Je me préparais en vue de me coucher et je m'attendais à ce que mon voisin monte bruyamment les escaliers d'une minute à l'autre, comme à son habitude. Et ce fut sans surprise le cas, au point où j'entendis notre logeuse sortir de sa chambre du rez-de-chaussée et crier :

– Mister Hooker, un peu de discrétion je vous prie ! Une telle attitude est inadmissible !

– Laissez-moi tranquille… hic… la vieille ! Je n'ai pas d'ordre à… recevoir d'une bonne femme ! Et encore moins d'une… hic… boniche à trois pennies !

La brave dame ronchonna mais l'échange en resta là. Les pas de mon voisin résonnèrent dans le couloir puis s'arrêtèrent devant ma porte. Il tenta d'y insérer sa clé dans la serrure de celle-ci, sans succès. Je n'osais rien dire, ne souhaitant pas avoir affaire à lui dans un tel état. Il finit par comprendre de lui-même qu'il n'était pas à la bonne porte. Ses pas lourds firent à nouveau trembler le parquet. Finalement, il parvint à insérer la clé dans la bonne serrure et entra dans sa chambre.

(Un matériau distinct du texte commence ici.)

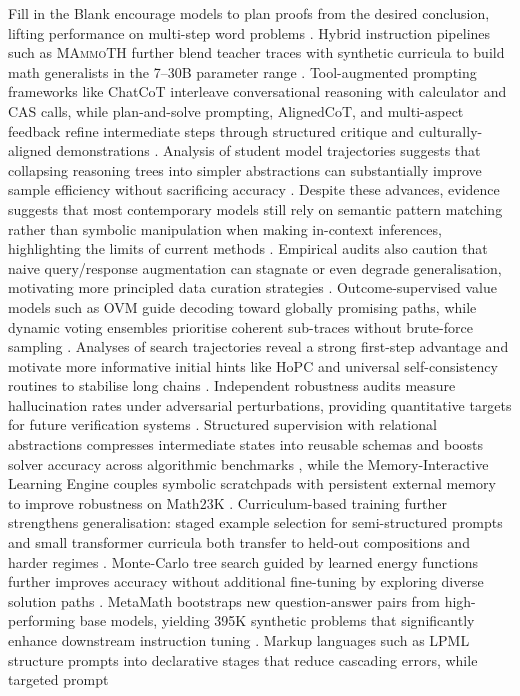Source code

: \documentclass[acmsmall,anonymous]{acmart}
\begin{document}
Fill in the Blank encourage models to plan proofs from the desired conclusion, lifting performance on multi-step word problems \cite{deb-2024-backward-reasoning}.  Hybrid instruction pipelines such as \textsc{MAmmoTH} further blend teacher traces with synthetic curricula to build math generalists in the 7--30B parameter range \cite{yue-2023-mammoth}.  Tool-augmented prompting frameworks like ChatCoT interleave conversational reasoning with calculator and CAS calls, while plan-and-solve prompting, AlignedCoT, and multi-aspect feedback refine intermediate steps through structured critique and culturally-aligned demonstrations \cite{chen-2023-chatcot,wang-2023-plan-and-solve,yang-2024-alignedcot,nathani-2023-maf}.  Analysis of student model trajectories suggests that collapsing reasoning trees into simpler abstractions can substantially improve sample efficiency without sacrificing accuracy \cite{yan2023complexsimpleunravelingcognitive}.  Despite these advances, evidence suggests that most contemporary models still rely on semantic pattern matching rather than symbolic manipulation when making in-context inferences, highlighting the limits of current methods \cite{tang2023largelanguagemodelsincontext}.  Empirical audits also caution that naive query/response augmentation can stagnate or even degrade generalisation, motivating more principled data curation strategies \cite{zhang-2024-query-augmentation,li-2024-mugglemath}.  Outcome-supervised value models such as OVM guide decoding toward globally promising paths, while dynamic voting ensembles prioritise coherent sub-traces without brute-force sampling \cite{yu2024ovmoutcomesupervisedvaluemodels,xue-2023-dynamic-voting}.  Analyses of search trajectories reveal a strong first-step advantage and motivate more informative initial hints like HoPC and universal self-consistency routines to stabilise long chains \cite{jain2024firststepadvantageimportancestarting,lei2025hintpseudocodehopc,chen2023universalselfconsistencylargelanguage}.  Independent robustness audits measure hallucination rates under adversarial perturbations, providing quantitative targets for future verification systems \cite{qian-2024-hallucination-eval}.  Structured supervision with relational abstractions compresses intermediate states into reusable schemas and boosts solver accuracy across algorithmic benchmarks \cite{nam-2022-relational-abstractions}, while the Memory-Interactive Learning Engine couples symbolic scratchpads with persistent external memory to improve robustness on Math23K \cite{wu-2022-mile}.  Curriculum-based training further strengthens generalisation: staged example selection for semi-structured prompts and small transformer curricula both transfer to held-out compositions and harder regimes \cite{nam-2022-ood-curriculum,nam-2022-ood-transformers}. Monte-Carlo tree search guided by learned energy functions further improves accuracy without additional fine-tuning by exploring diverse solution paths \cite{xu-2023-no-train}.  MetaMath bootstraps new question-answer pairs from high-performing base models, yielding 395K synthetic problems that significantly enhance downstream instruction tuning \cite{yu-2024-metamath}. Markup languages such as LPML structure prompts into declarative stages that reduce cascading errors, while targeted prompt 
\end{document}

Je restais allongé sur mon lit à écouter attentivement ce qu'il se passait de l'autre côté du mur. La première chose qu'il fit, et je n’en fus pas très étonné, fut de vomir. Puis, une fois cela terminé, il murmura des mots que je ne réussis pas à comprendre. Il devait marmonner des inepties, comme toujours. Pourtant, ce que je crus discerner ce soir-là — ou ce que mon imagination me fit comprendre — me glaça le sang. Cela ressemblait fort à une incantation de magie noire, de celles que nous nous amusions à décrire dans nos histoires d'épouvante : une litanie infernale. Mais le plus terrible de tout, c'était qu'elle me paraissait singulièrement familière, ce qui provoqua en moi un profond malaise.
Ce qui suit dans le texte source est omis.